[Items listed in a dataset]
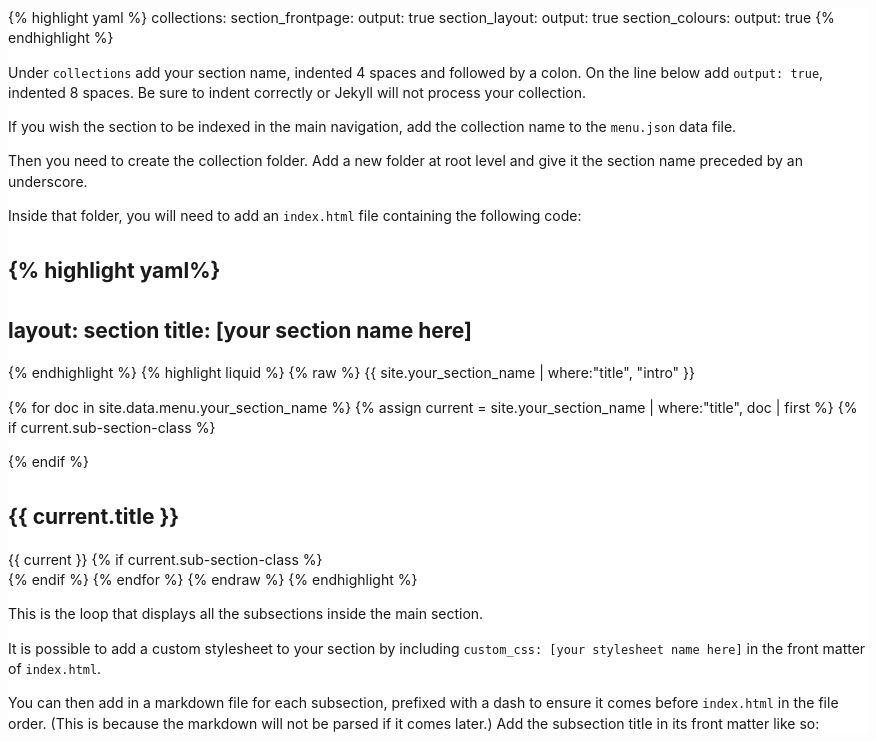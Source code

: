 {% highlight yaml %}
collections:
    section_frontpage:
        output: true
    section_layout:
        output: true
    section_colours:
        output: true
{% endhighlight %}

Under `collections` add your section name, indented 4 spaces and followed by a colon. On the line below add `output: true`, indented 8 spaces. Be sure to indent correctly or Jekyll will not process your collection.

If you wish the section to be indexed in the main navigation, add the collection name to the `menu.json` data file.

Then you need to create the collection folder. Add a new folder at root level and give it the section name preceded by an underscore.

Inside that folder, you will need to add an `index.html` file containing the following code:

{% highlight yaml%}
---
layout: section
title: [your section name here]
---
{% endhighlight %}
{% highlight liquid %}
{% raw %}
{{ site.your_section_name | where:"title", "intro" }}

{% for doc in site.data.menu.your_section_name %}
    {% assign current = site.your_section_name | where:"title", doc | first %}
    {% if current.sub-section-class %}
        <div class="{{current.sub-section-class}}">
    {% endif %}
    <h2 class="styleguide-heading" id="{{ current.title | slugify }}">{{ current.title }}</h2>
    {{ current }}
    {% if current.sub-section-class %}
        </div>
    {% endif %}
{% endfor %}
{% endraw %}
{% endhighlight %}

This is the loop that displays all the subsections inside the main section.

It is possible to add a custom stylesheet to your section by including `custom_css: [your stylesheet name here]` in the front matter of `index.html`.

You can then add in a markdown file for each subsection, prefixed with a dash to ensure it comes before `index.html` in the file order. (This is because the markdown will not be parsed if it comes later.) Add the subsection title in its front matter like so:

WORK ITEM: If pictures are present, they are dropped, and the entries above are written out word for word.

RESPONSE TO THIS EXERCISE:
Source code

: {% highlight yaml %}
collections:
    section_frontpage:
        output: true
    section_layout:
        output: true
    section_colours:
        output: true
{% endhighlight %}

Under `collections` add your section name, indented 4 spaces and followed by a colon. On the line below add `output: true`, indented 8 spaces. Be sure to indent correctly or Jekyll will not process your collection.

If you wish the section to be indexed in the main navigation, add the collection name to the `menu.json` data file.

Then you need to create the collection folder. Add a new folder at root level and give it the section name preceded by an underscore.

Inside that folder, you will need to add an `index.html` file containing the following code:

{% highlight yaml%}
---
layout: section
title: [your section name here]
---
{% endhighlight %}
{% highlight liquid %}
{% raw %}
{{ site.your_section_name | where:"title", "intro" }}

{% for doc in site.data.menu.your_section_name %}
    {% assign current = site.your_section_name | where:"title", doc | first %}
    {% if current.sub-section-class %}
        <div class="{{current.sub-section-class}}">
    {% endif %}
    <h2 class="styleguide-heading" id="{{ current.title | slugify }}">{{ current.title }}</h2>
    {{ current }}
    {% if current.sub-section-class %}
        </div>
    {% endif %}
{% endfor %}
{% endraw %}
{% endhighlight %}

This is the loop that displays all the subsections inside the main section.

It is possible to add a custom stylesheet to your section by including `custom_css: [your stylesheet name here]` in the front matter of `index.html`.

You can then add in a markdown file for each subsection, prefixed with a dash to ensure it comes before `index.html` in the file order. (This is because the markdown will not be parsed if it comes later.) Add the subsection title in its front matter like so:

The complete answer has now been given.